> _What you need to do_
Images do not belong in the copy; retype the rest of the entries below exactly.

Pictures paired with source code
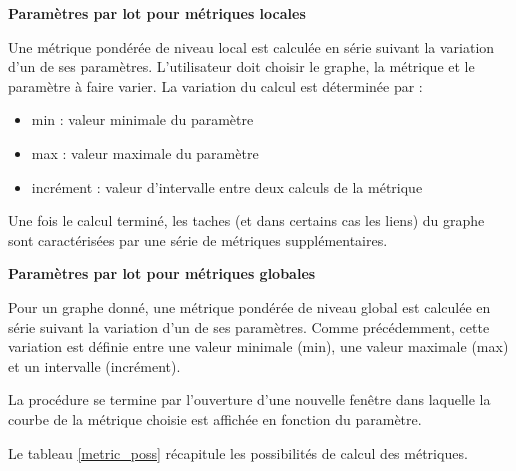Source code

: \documentclass{article}
\begin{document}
\textbf{Paramètres par lot pour métriques locales}

Une métrique pondérée de niveau local est calculée en série suivant la variation d’un de ses paramètres. L’utilisateur doit choisir le graphe, la métrique et le paramètre à faire varier. La variation du calcul est déterminée par :
\begin{itemize}
	\item min : valeur minimale du paramètre
	\item max : valeur maximale du paramètre
	\item incrément : valeur d’intervalle entre deux calculs de la métrique
\end{itemize}

Une fois le calcul terminé, les taches (et dans certains cas les liens) du graphe sont caractérisées par une série de métriques supplémentaires.

\textbf{Paramètres par lot pour métriques globales}

Pour un graphe donné, une métrique pondérée de niveau global est calculée en série suivant la variation d’un de ses paramètres. Comme précédemment, cette variation est définie entre une valeur minimale (min), une valeur maximale (max) et un intervalle (incrément).

La procédure se termine par l’ouverture d’une nouvelle fenêtre dans laquelle la courbe de la métrique choisie est affichée en fonction du paramètre. 

Le tableau \ref{metric_poss} récapitule les possibilités de calcul des métriques.
\end{document}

> _Solution below_
Source code

: \documentclass{article}
\begin{document}
\textbf{Paramètres par lot pour métriques locales}

Une métrique pondérée de niveau local est calculée en série suivant la variation d’un de ses paramètres. L’utilisateur doit choisir le graphe, la métrique et le paramètre à faire varier. La variation du calcul est déterminée par :
\begin{itemize}
	\item min : valeur minimale du paramètre
	\item max : valeur maximale du paramètre
	\item incrément : valeur d’intervalle entre deux calculs de la métrique
\end{itemize}

Une fois le calcul terminé, les taches (et dans certains cas les liens) du graphe sont caractérisées par une série de métriques supplémentaires.

\textbf{Paramètres par lot pour métriques globales}

Pour un graphe donné, une métrique pondérée de niveau global est calculée en série suivant la variation d’un de ses paramètres. Comme précédemment, cette variation est définie entre une valeur minimale (min), une valeur maximale (max) et un intervalle (incrément).

La procédure se termine par l’ouverture d’une nouvelle fenêtre dans laquelle la courbe de la métrique choisie est affichée en fonction du paramètre. 

Le tableau \ref{metric_poss} récapitule les possibilités de calcul des métriques.
\end{document}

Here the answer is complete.